Items from a data source
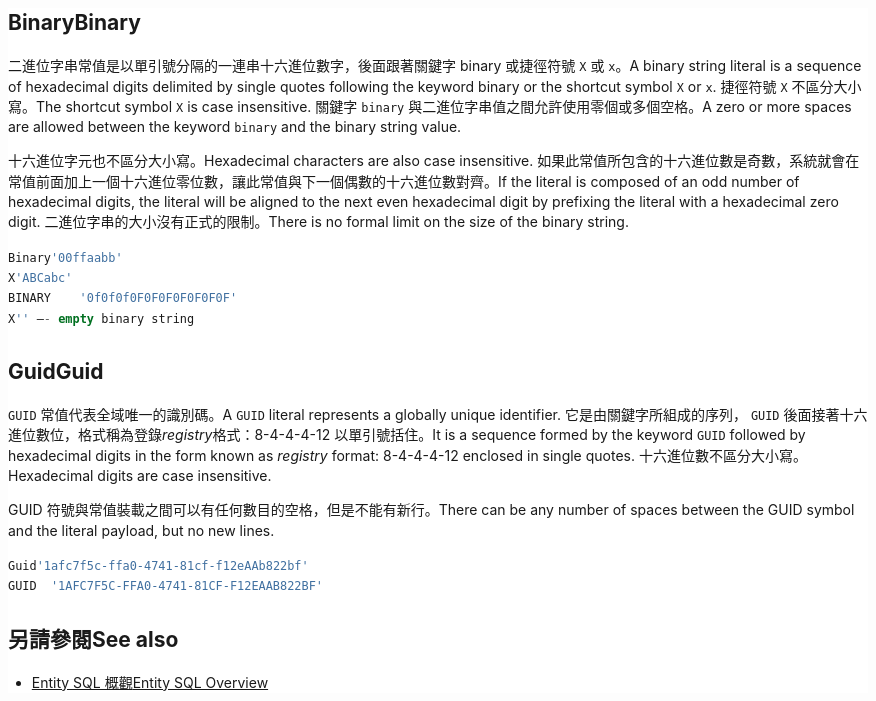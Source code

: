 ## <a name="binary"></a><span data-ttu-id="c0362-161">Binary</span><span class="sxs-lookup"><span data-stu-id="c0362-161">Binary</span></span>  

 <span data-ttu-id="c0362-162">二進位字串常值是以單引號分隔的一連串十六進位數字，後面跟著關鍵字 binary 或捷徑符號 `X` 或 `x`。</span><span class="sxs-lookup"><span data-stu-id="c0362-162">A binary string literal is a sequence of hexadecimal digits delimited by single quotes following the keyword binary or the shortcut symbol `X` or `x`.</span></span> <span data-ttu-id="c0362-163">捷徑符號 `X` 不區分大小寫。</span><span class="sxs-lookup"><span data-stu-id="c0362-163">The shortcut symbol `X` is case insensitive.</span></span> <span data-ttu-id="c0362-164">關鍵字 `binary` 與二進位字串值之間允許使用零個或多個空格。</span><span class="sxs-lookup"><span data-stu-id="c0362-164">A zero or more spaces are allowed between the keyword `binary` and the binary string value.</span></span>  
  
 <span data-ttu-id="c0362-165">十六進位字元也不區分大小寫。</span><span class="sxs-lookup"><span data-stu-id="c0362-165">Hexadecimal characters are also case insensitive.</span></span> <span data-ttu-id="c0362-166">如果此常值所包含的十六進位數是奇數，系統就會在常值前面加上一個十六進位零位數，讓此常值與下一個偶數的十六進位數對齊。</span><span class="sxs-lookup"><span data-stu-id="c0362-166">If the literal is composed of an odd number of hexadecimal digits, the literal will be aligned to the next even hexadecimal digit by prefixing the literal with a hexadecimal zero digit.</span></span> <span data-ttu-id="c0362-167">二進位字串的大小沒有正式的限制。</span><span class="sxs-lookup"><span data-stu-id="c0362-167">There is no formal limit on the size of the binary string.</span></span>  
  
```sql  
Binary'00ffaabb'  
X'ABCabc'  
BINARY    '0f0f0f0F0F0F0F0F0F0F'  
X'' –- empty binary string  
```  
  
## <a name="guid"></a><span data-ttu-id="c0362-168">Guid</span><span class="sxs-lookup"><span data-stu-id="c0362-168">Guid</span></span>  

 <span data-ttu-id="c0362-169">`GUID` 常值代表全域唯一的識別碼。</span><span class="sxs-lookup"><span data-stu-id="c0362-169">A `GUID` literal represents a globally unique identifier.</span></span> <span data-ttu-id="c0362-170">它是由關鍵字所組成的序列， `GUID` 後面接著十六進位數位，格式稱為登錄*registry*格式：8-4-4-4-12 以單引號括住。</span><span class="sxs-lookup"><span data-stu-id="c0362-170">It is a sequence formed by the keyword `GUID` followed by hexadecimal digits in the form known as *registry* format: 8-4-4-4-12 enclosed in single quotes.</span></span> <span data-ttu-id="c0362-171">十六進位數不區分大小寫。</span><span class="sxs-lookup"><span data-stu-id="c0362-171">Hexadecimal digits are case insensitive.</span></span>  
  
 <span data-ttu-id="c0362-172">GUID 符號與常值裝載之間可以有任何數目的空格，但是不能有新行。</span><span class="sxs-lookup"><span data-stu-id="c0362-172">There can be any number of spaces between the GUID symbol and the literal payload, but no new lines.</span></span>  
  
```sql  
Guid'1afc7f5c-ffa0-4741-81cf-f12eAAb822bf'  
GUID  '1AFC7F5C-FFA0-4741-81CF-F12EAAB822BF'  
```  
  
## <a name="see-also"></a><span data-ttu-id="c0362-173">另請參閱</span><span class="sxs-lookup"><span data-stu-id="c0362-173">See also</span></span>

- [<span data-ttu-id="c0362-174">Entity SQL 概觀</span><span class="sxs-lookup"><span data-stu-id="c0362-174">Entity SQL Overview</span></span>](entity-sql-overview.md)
==
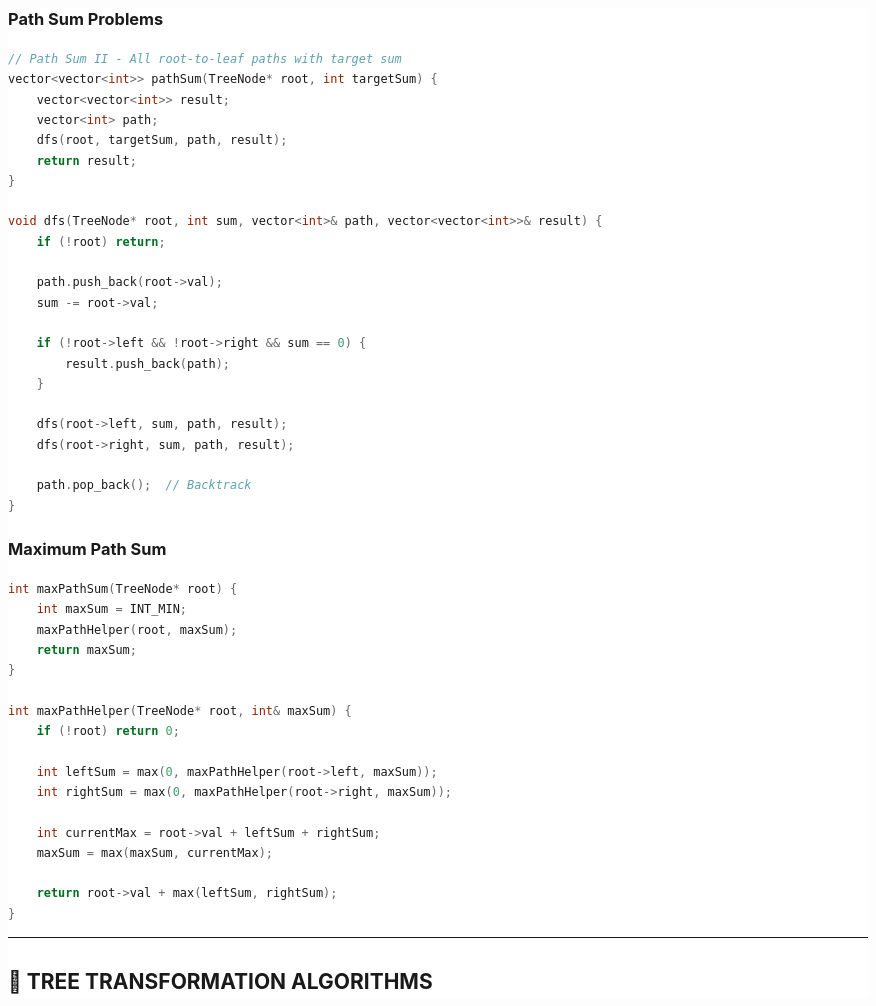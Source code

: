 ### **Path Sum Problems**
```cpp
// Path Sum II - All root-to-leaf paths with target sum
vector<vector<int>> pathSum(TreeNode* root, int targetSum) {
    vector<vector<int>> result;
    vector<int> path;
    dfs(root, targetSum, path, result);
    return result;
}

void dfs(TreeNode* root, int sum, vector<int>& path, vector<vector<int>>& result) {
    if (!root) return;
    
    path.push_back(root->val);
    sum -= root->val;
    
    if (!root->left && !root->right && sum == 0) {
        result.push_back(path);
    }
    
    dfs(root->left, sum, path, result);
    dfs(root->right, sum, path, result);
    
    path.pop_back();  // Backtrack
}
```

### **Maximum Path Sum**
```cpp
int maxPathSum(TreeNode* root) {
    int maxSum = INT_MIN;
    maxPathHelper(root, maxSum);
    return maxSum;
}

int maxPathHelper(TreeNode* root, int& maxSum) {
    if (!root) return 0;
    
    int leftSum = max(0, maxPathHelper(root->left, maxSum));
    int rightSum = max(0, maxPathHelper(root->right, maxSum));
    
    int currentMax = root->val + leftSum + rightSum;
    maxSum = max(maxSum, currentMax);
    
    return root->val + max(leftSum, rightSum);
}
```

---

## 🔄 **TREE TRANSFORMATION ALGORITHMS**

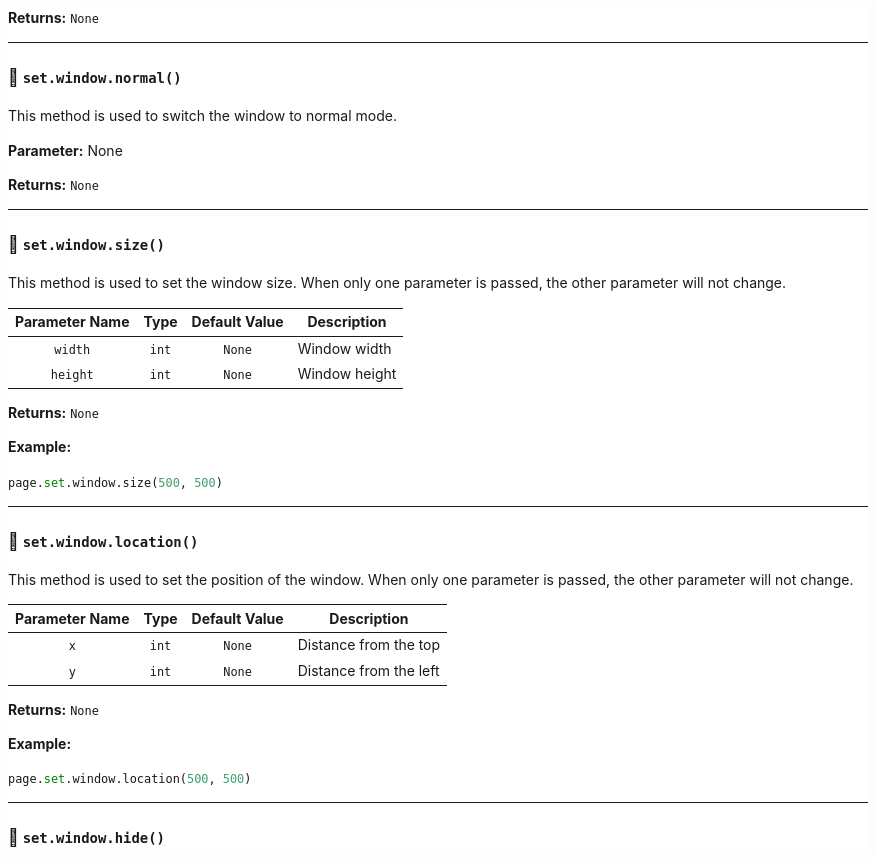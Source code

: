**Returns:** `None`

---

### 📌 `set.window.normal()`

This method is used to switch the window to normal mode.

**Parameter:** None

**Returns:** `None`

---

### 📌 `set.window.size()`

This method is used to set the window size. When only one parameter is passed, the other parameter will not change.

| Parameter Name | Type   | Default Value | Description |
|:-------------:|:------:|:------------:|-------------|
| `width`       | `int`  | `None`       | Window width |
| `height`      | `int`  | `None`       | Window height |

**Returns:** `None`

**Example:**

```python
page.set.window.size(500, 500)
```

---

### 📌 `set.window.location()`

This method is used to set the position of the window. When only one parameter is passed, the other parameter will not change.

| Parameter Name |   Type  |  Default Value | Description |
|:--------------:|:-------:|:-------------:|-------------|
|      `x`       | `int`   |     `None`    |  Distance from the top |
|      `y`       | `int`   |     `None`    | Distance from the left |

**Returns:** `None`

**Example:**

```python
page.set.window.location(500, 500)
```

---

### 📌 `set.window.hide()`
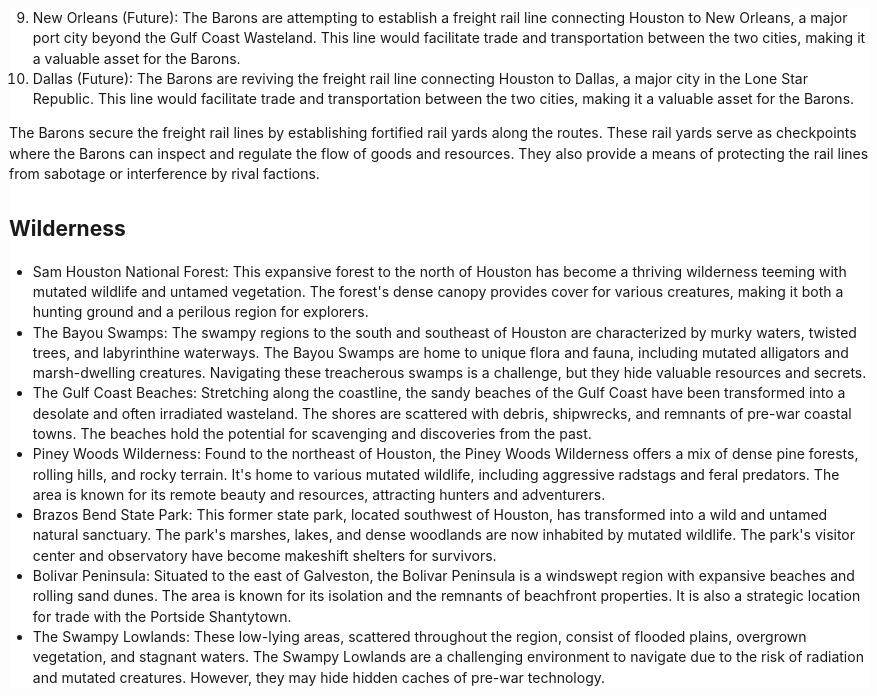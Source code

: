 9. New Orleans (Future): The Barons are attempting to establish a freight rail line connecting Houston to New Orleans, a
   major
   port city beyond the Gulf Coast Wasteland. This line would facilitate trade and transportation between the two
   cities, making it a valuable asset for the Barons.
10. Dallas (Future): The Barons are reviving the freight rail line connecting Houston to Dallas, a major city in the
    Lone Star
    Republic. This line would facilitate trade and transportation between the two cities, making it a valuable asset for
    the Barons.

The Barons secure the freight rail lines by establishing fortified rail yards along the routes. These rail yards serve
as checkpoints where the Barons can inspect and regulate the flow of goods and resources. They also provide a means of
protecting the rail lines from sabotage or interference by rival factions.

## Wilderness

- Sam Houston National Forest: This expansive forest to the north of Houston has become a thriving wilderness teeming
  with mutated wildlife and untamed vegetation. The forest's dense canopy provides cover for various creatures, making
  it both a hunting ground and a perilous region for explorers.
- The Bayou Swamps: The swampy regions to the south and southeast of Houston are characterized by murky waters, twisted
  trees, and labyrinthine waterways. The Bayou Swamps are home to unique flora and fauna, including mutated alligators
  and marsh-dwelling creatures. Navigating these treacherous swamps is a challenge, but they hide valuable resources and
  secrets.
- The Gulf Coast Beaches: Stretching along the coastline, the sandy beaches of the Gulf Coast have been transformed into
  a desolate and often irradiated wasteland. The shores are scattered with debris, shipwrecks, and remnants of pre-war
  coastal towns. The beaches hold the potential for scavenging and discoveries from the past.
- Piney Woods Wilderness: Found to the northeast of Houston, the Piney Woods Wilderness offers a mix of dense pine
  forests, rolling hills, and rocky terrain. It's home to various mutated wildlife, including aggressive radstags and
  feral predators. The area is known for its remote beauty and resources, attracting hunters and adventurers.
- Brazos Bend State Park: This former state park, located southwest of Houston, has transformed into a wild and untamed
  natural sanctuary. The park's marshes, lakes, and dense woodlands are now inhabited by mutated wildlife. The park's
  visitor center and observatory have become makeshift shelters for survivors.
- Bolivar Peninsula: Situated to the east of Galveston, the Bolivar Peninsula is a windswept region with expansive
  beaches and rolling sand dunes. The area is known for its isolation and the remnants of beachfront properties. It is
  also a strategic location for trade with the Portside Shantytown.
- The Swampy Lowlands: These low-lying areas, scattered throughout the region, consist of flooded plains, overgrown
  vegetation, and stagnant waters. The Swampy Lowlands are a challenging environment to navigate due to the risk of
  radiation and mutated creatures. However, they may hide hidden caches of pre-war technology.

• **THE PROBLEM**: Report, from the entries above, each line where "major" is found.

• **EXERCISE RESULT**:
   major
10. Dallas (Future): The Barons are reviving the freight rail line connecting Houston to Dallas, a major city in the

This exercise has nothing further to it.